Back then and for most of my life, “advanced” meant something good. That was until the past year, when I had my precious son Joshua, just days shy of my 41st birthday.
“Ahhh, advanced maternal age,” the nurse said with a sigh. And to be honest, I was sighing a bit myself, too. I was well aware of the difficulties women can face when having a baby in the over-35 age bracket. Fortunately, I was in good health and had a peaceful pregnancy. But even if I’d had problems, I was willing to take calculated risks in order to welcome a new life into the world. And speaking of risk, I take a significant amount every time I step into a car — yet I have no plans to give up driving.
Still the negativity associated with advanced maternal age is something I’d like to challenge. I’m not saying a middle-aged woman should get pregnant without considering the challenges, but I am saying I’d like to put a little Wonder Woman back into advanced maternal age. So I chatted with handfuls of moms who’ve had babies after 35. I heard all sorts of stories — about times of infertility and hyper-fertility, about exhaustion and sacrifice. But above all, I heard about the joy.
A huge theme I found in speaking with older moms was the pleasure of sharing a baby with his or her oldest siblings. This has been, by far, the biggest joy in bringing Joshua home. I’ll never forget my 11-year-old, Gus, helping out by holding his 2-day-old brother by the window: “Mom, he loves the bright red cardinal,” Gus said. Funny thing is, he seemed to be right.
Susie Lloyd, author of the hilarious book Please Don’t Drink the Holy Water, echoed the joy.
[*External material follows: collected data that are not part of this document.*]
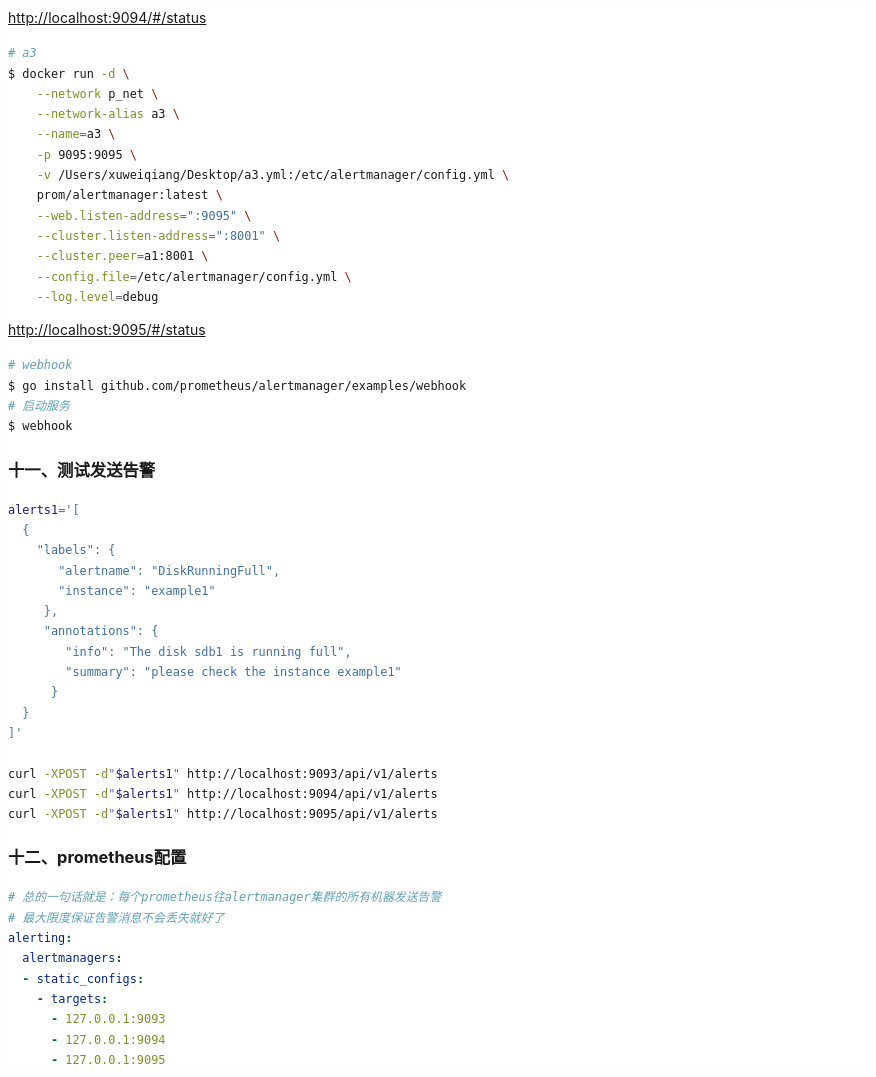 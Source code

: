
 ``` bash
```

[http://localhost:9094/#/status](http://localhost:9094/#/status)

``` bash
# a3
$ docker run -d \
    --network p_net \
    --network-alias a3 \
    --name=a3 \
    -p 9095:9095 \
    -v /Users/xuweiqiang/Desktop/a3.yml:/etc/alertmanager/config.yml \
    prom/alertmanager:latest \
    --web.listen-address=":9095" \
    --cluster.listen-address=":8001" \
    --cluster.peer=a1:8001 \
    --config.file=/etc/alertmanager/config.yml \
    --log.level=debug
```

[http://localhost:9095/#/status](http://localhost:9095/#/status)

``` bash
# webhook
$ go install github.com/prometheus/alertmanager/examples/webhook
# 启动服务
$ webhook
```

### 十一、测试发送告警

``` bash
alerts1='[
  {
    "labels": {
       "alertname": "DiskRunningFull",
       "instance": "example1"
     },
     "annotations": {
        "info": "The disk sdb1 is running full",
        "summary": "please check the instance example1"
      }
  }
]'

curl -XPOST -d"$alerts1" http://localhost:9093/api/v1/alerts
curl -XPOST -d"$alerts1" http://localhost:9094/api/v1/alerts
curl -XPOST -d"$alerts1" http://localhost:9095/api/v1/alerts
```

### 十二、prometheus配置

``` yml
# 总的一句话就是：每个prometheus往alertmanager集群的所有机器发送告警
# 最大限度保证告警消息不会丢失就好了
alerting:
  alertmanagers:
  - static_configs:
    - targets:
      - 127.0.0.1:9093
      - 127.0.0.1:9094
      - 127.0.0.1:9095
```
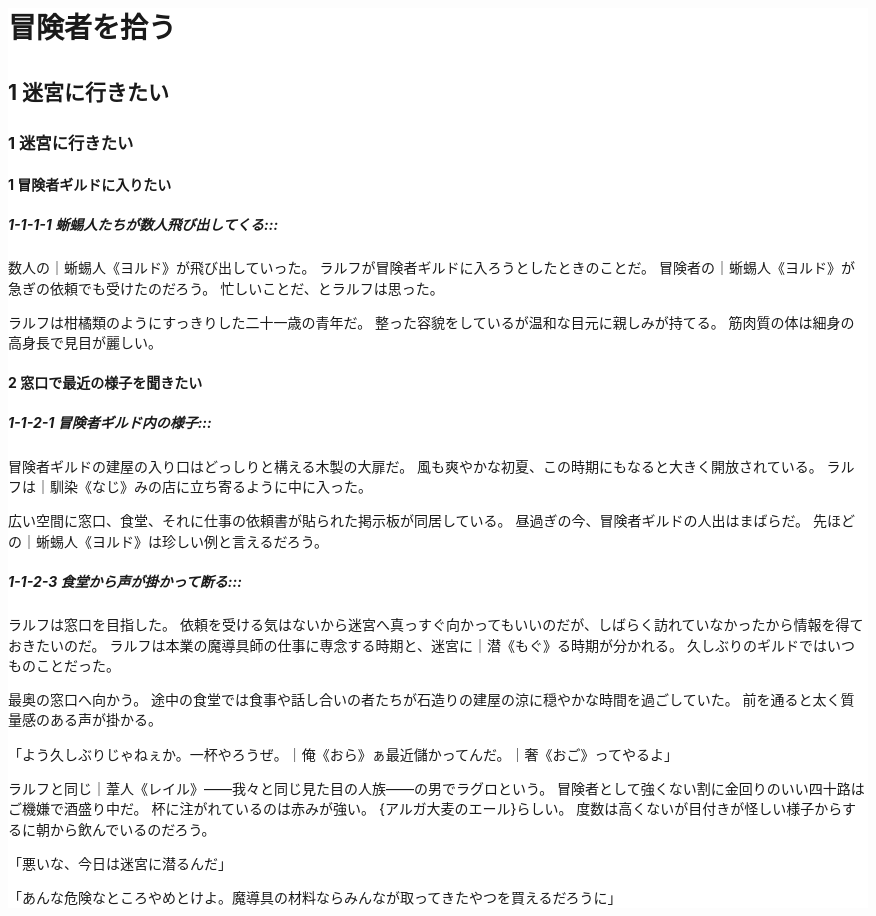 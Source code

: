 # 冒険者を拾う
## 1 迷宮に行きたい
### 1 迷宮に行きたい
#### 1 冒険者ギルドに入りたい
##### 1-1-1-1 蜥蜴人たちが数人飛び出してくる:::
数人の｜蜥蜴人《ヨルド》が飛び出していった。
ラルフが冒険者ギルドに入ろうとしたときのことだ。
冒険者の｜蜥蜴人《ヨルド》が急ぎの依頼でも受けたのだろう。
忙しいことだ、とラルフは思った。


ラルフは柑橘類のようにすっきりした二十一歳の青年だ。
整った容貌をしているが温和な目元に親しみが持てる。
筋肉質の体は細身の高身長で見目が麗しい。


#### 2 窓口で最近の様子を聞きたい
##### 1-1-2-1 冒険者ギルド内の様子:::
冒険者ギルドの建屋の入り口はどっしりと構える木製の大扉だ。
風も爽やかな初夏、この時期にもなると大きく開放されている。
ラルフは｜馴染《なじ》みの店に立ち寄るように中に入った。


広い空間に窓口、食堂、それに仕事の依頼書が貼られた掲示板が同居している。
昼過ぎの今、冒険者ギルドの人出はまばらだ。
先ほどの｜蜥蜴人《ヨルド》は珍しい例と言えるだろう。


##### 1-1-2-3 食堂から声が掛かって断る:::
ラルフは窓口を目指した。
依頼を受ける気はないから迷宮へ真っすぐ向かってもいいのだが、しばらく訪れていなかったから情報を得ておきたいのだ。
ラルフは本業の魔導具師の仕事に専念する時期と、迷宮に｜潜《もぐ》る時期が分かれる。
久しぶりのギルドではいつものことだった。


最奥の窓口へ向かう。
途中の食堂では食事や話し合いの者たちが石造りの建屋の涼に穏やかな時間を過ごしていた。
前を通ると太く質量感のある声が掛かる。


「よう久しぶりじゃねぇか。一杯やろうぜ。｜俺《おら》ぁ最近儲かってんだ。｜奢《おご》ってやるよ」


ラルフと同じ｜葦人《レイル》――我々と同じ見た目の人族――の男でラグロという。
冒険者として強くない割に金回りのいい四十路はご機嫌で酒盛り中だ。
杯に注がれているのは赤みが強い。
{アルガ大麦のエール}らしい。
度数は高くないが目付きが怪しい様子からするに朝から飲んでいるのだろう。


「悪いな、今日は迷宮に潜るんだ」

「あんな危険なところやめとけよ。魔導具の材料ならみんなが取ってきたやつを買えるだろうに」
“I read The Lion, the Witch and the Wardrobe to my oldest kids,” she said, “and they turned around and read it to our youngest ones — complete with choreography and character voices.”
From helping out during the dinner hour, to the story of the toddler who preferred an older sibling’s comfort over mom’s, the consensus is clear — older siblings are the best. They make bringing home baby so much better.
I also spoke with an NYC actress who’s found it hard to return to her profession after having two children in her late 30s and early 40s. While this mom, who requested to remain anonymous, clearly cherishes motherhood, she also misses acting. And even though she says she looks back on her theater years through “rose-colored glasses,” she says those experiences ironically fuel her new vocation, while providing something more.
“Recently, I laid in bed tandem nursing both babies,” she shared, “they were holding hands over my heart. I’ve never experienced such contentment.”
I could relate to this mom, but in a different way. My career in my 30s was building my family and nurturing my children, rather than working outside of the home. However, now — in my 40s — I find great satisfaction in applying all I painstakingly learned from raising my first few babies to raising little ones whom are most likely my last.
A fuller nest a little longer
Many moms I spoke with had had “surprise” babies later in life. They shared the journey of going from receiving unexpected, sometimes unwanted, news to — every single time — absolute infatuation with their newest baby. “God had a better plan” was the common sentiment among this crowd. The story I loved the most, however, came from my mother-in-law, Nancy. She found herself pregnant at the age of 39 after her husband had undergone chemotherapy and survived cancer, but was told he’d be unable to have more children.
Nancy ended up having yet another baby at 42 and remarks all the time what a particular gift her last two children have been, even 30 years after the fact. Specifically, and most recently, they provided the most support in her time of grief when her husband of 44 years passed away. At the time, her five older children were all married and busy with their own families, but the younger two were still single and able to be a special comfort to her.
Nancy’s story of love multiplying rather than dividing was a common one. “The house would be awful quiet without this last child” and “my youngest became an uncle when he was still a toddler” are all statements that speak of the beauty that occurs when babies arrive a little later and when generations overlap.
God is good. He’s established that the gift of a woman’s fertility lasts into advanced maternal age. And while He often sends surprises, he never makes mistakes.